Acoustic guitarist Lynn Patrick could use a musical category called "uplifting."
Her original compositions have elements of jazz, bluegrass and folk, and her new CD features all instrumental music. She flatpicks country guitar and fingerpicks in open tunings, which leaves pigeon-holers at a loss for an easy definition for her style.
"There's rock, jazz, hip hop, singer-songwriter, but there isn't a category for instrumental guitar - or instrumental music at all - so they put me in new age," said the Boulder, Colo.-based guitarist. "The most common thing people say is it makes them feel better, it's uplifting."
Patrick will play two concerts in Juneau this week, a performance Thursday at the Hangar on the Wharf and a benefit concert Friday at Northern Light United Church. Pianist Robert Cohen and violinist Lisa Ibias will join her.
Last fall Patrick won an independent music award for "Passing Through," a song from her new CD, "Winnie's Guitar." The award comes on the heels of national attention - National Public Radio has been using Patrick's music regularly for transitional breaks on the news programs "All Things Considered," "Morning Edition" and "Living on Earth." She performs at music festivals, clubs and small concert venues throughout Colorado, and has opened concerts for Dan Fogelberg, Cheryl Wheeler and Karla Bonoff.
Time and Place
Guitarist Lynn Patrick, with pianist Robert Cohen and violinist Lisa Ibias.
Original instrumental music, 8 p.m. Thursday, Aug. 8, at the Hangar on the Wharf, no cover; 7 p.m.
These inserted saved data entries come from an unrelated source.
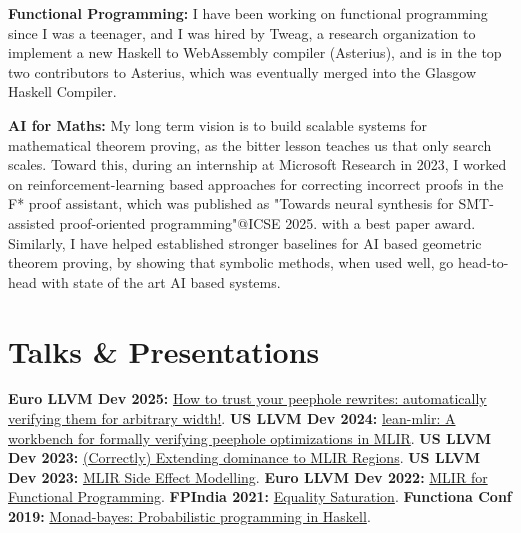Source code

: \documentclass[11pt,a4paper,sans,colorlinks]{moderncv}        %
\begin{document}
\textbf{Functional Programming:} I have been working on functional programming since I was a teenager, and I was hired by Tweag, a research organization to implement a new Haskell to WebAssembly compiler (Asterius), and is in the top two contributors to Asterius, which was eventually merged into the Glasgow Haskell Compiler.

\textbf{AI for Maths:} My long term vision is to build scalable systems for mathematical theorem proving, as the bitter lesson teaches us that only search scales. Toward this, during an internship at Microsoft Research in 2023, I worked on reinforcement-learning based approaches for correcting incorrect proofs in the F* proof assistant, which was published as "Towards neural synthesis for SMT-assisted proof-oriented programming"@ICSE 2025. with a best paper award. Similarly, I have helped established stronger baselines for AI based geometric theorem proving, by showing that symbolic methods, when used well, go head-to-head with state of the art AI based systems.

\section{Talks \& Presentations}


\textbf{Euro LLVM Dev 2025:} \href{https://www.youtube.com/watch?v=WtsInfbzxjs}{How to trust your peephole rewrites: automatically verifying them for arbitrary width!}.
\textbf{US LLVM Dev 2024:} \href{https://www.youtube.com/watch?v=4lh2NnLOxvQ}{lean-mlir: A workbench for formally verifying peephole optimizations in MLIR}.
\textbf{US LLVM Dev 2023:} \href{https://www.youtube.com/watch?v=VJORFvHJKWE}{(Correctly) Extending dominance to MLIR Regions}.
\textbf{US LLVM Dev 2023:} \href{https://www.youtube.com/watch?v=6bDKasLZyxU}{MLIR Side Effect Modelling}.
\textbf{Euro LLVM Dev 2022:} \href{https://www.youtube.com/watch?v=cyMQbZ0B84Q}{MLIR for Functional Programming}.
\textbf{FPIndia 2021:} \href{https://www.youtube.com/watch?v=cfdII1jDJYU}{Equality Saturation}.
\textbf{Functiona Conf 2019:} \href{https://confengine.com/conferences/functional-conf-2019/proposals}{Monad-bayes: Probabilistic programming in Haskell}.



\end{document}
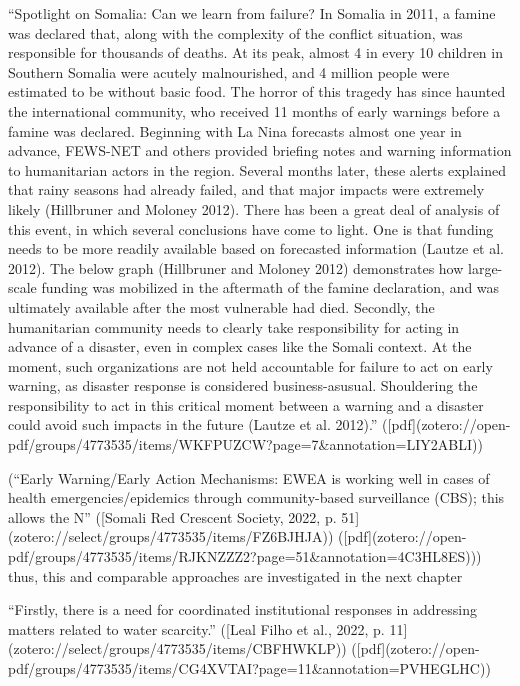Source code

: “Spotlight on Somalia: Can we learn from failure? In Somalia in 2011, a famine was declared that, along with the complexity of the conflict situation, was responsible for thousands of deaths. At its peak, almost 4 in every 10 children in Southern Somalia were acutely malnourished, and 4 million people were estimated to be without basic food. The horror of this tragedy has since haunted the international community, who received 11 months of early warnings before a famine was declared. Beginning with La Nina forecasts almost one year in advance, FEWS-NET and others provided briefing notes and warning information to humanitarian actors in the region. Several months later, these alerts explained that rainy seasons had already failed, and that major impacts were extremely likely (Hillbruner and Moloney 2012). There has been a great deal of analysis of this event, in which several conclusions have come to light. One is that funding needs to be more readily available based on forecasted information (Lautze et al. 2012). The below graph (Hillbruner and Moloney 2012) demonstrates how large-scale funding was mobilized in the aftermath of the famine declaration, and was ultimately available after the most vulnerable had died. Secondly, the humanitarian community needs to clearly take responsibility for acting in advance of a disaster, even in complex cases like the Somali context. At the moment, such organizations are not held accountable for failure to act on early warning, as disaster response is considered business-asusual. Shouldering the responsibility to act in this critical moment between a warning and a disaster could avoid such impacts in the future (Lautze et al. 2012).” ([pdf](zotero://open-pdf/groups/4773535/items/WKFPUZCW?page=7&annotation=LIY2ABLI))

(“Early Warning/Early Action Mechanisms: EWEA is working well in cases of health emergencies/epidemics through community-based surveillance (CBS); this allows the N” ([Somali Red Crescent Society, 2022, p. 51](zotero://select/groups/4773535/items/FZ6BJHJA)) ([pdf](zotero://open-pdf/groups/4773535/items/RJKNZZZ2?page=51&annotation=4C3HL8ES))) 
thus, this and comparable approaches are investigated in the next chapter

“Firstly, there is a need for coordinated institutional responses in addressing matters related to water scarcity.” ([Leal Filho et al., 2022, p. 11](zotero://select/groups/4773535/items/CBFHWKLP)) ([pdf](zotero://open-pdf/groups/4773535/items/CG4XVTAI?page=11&annotation=PVHEGLHC))

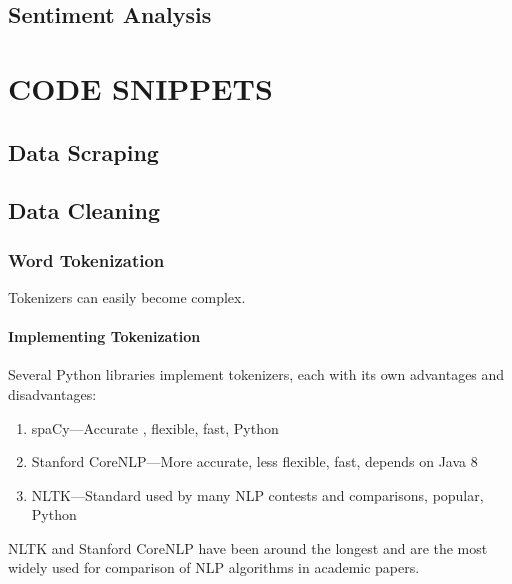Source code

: \documentclass[
]{book}
\begin{document}
\hypertarget{sentiment-analysis}{%
\chapter{Sentiment Analysis}\label{sentiment-analysis}}

\hypertarget{part-code-snippets}{%
\part*{CODE SNIPPETS}\label{part-code-snippets}}

\hypertarget{data-scraping}{%
\chapter{Data Scraping}\label{data-scraping}}

\hypertarget{data-cleaning}{%
\chapter{Data Cleaning}\label{data-cleaning}}

\hypertarget{word-tokenization}{%
\section{Word Tokenization}\label{word-tokenization}}

Tokenizers can easily become complex.

\hypertarget{implementing-tokenization}{%
\subsection{Implementing Tokenization}\label{implementing-tokenization}}

Several Python libraries implement tokenizers, each with its own advantages and disadvantages:

\begin{enumerate}
\def\labelenumi{\arabic{enumi}.}
\item
  spaCy---Accurate , flexible, fast, Python
\item
  Stanford CoreNLP---More accurate, less flexible, fast, depends on Java 8
\item
  NLTK---Standard used by many NLP contests and comparisons, popular, Python
\end{enumerate}

NLTK and Stanford CoreNLP have been around the longest and are the most widely used for comparison of NLP algorithms in academic papers.
\end{document}
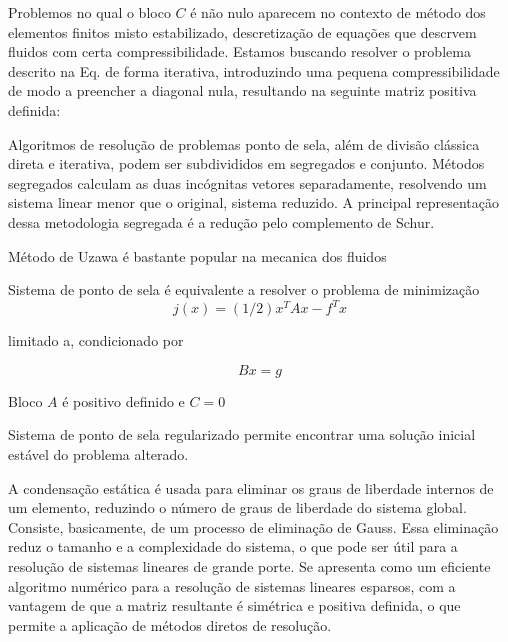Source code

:\documentclass[12pt]{article}
\begin{document}
Problemos no qual o bloco \(C\) é não nulo aparecem no contexto de método dos elementos finitos misto estabilizado, descretização de equações que descrvem fluidos com certa compressibilidade.
Estamos buscando resolver o problema descrito na Eq. de forma iterativa, introduzindo uma pequena compressibilidade de modo a preencher a 
diagonal nula, resultando na seguinte matriz positiva definida:



Algoritmos de resolução de problemas ponto de sela, além de divisão clássica direta e iterativa, podem ser subdivididos em segregados e conjunto. Métodos segregados calculam as duas incógnitas vetores separadamente, resolvendo um sistema linear menor que o original, sistema reduzido. A principal representação dessa metodologia segregada é a redução pelo complemento de Schur.
 

Método de Uzawa é bastante popular na mecanica dos fluidos 

Sistema de ponto de sela é equivalente a resolver o problema de minimização 
\begin{equation}
    j(x)=(1/2)x^TAx-f^Tx
    \label{eq:eq9}
\end{equation}

limitado a, condicionado por 

\begin{equation}
    Bx=g
    \label{eq:eq9}
\end{equation}

Bloco \(A\) é positivo definido e \(C=0\)



Sistema de ponto de sela regularizado permite encontrar uma solução inicial estável do problema alterado.

A condensação estática é usada para eliminar os graus de liberdade internos de um elemento, reduzindo o número de graus de liberdade do sistema global. Consiste, basicamente, de um processo de eliminação de Gauss.
Essa eliminação reduz o tamanho e a complexidade do sistema, o que pode ser útil para a resolução de sistemas lineares de grande porte.
Se apresenta como um eficiente algoritmo numérico para a resolução de sistemas lineares esparsos, com a vantagem de que a matriz resultante é 
simétrica e positiva definida, o que permite a aplicação de métodos diretos de resolução.
\end{document}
Friday, Aug. 9, at Northern Light United Church, $30 or $50 per couple, benefit for Jabali, reception follows.
Patrick owes the Juneau concerts to "Winnie's Guitar" and a Boulder friend. The woman brought the recording to Alaska last summer when she came to visit her friend Tracey Ricker in Juneau. Ricker liked the CD, and then met Patrick when she took a trip to Boulder. Ricker and Patrick became friends and Ricker organized the Juneau shows.
"Winnie's Guitar" is named for Patrick's black and white cat.
"When I write songs she always comes around, she likes music and she was a big part of the music," Patrick said. "The cover is painting of Winnie flying over some hills, and that led to the title."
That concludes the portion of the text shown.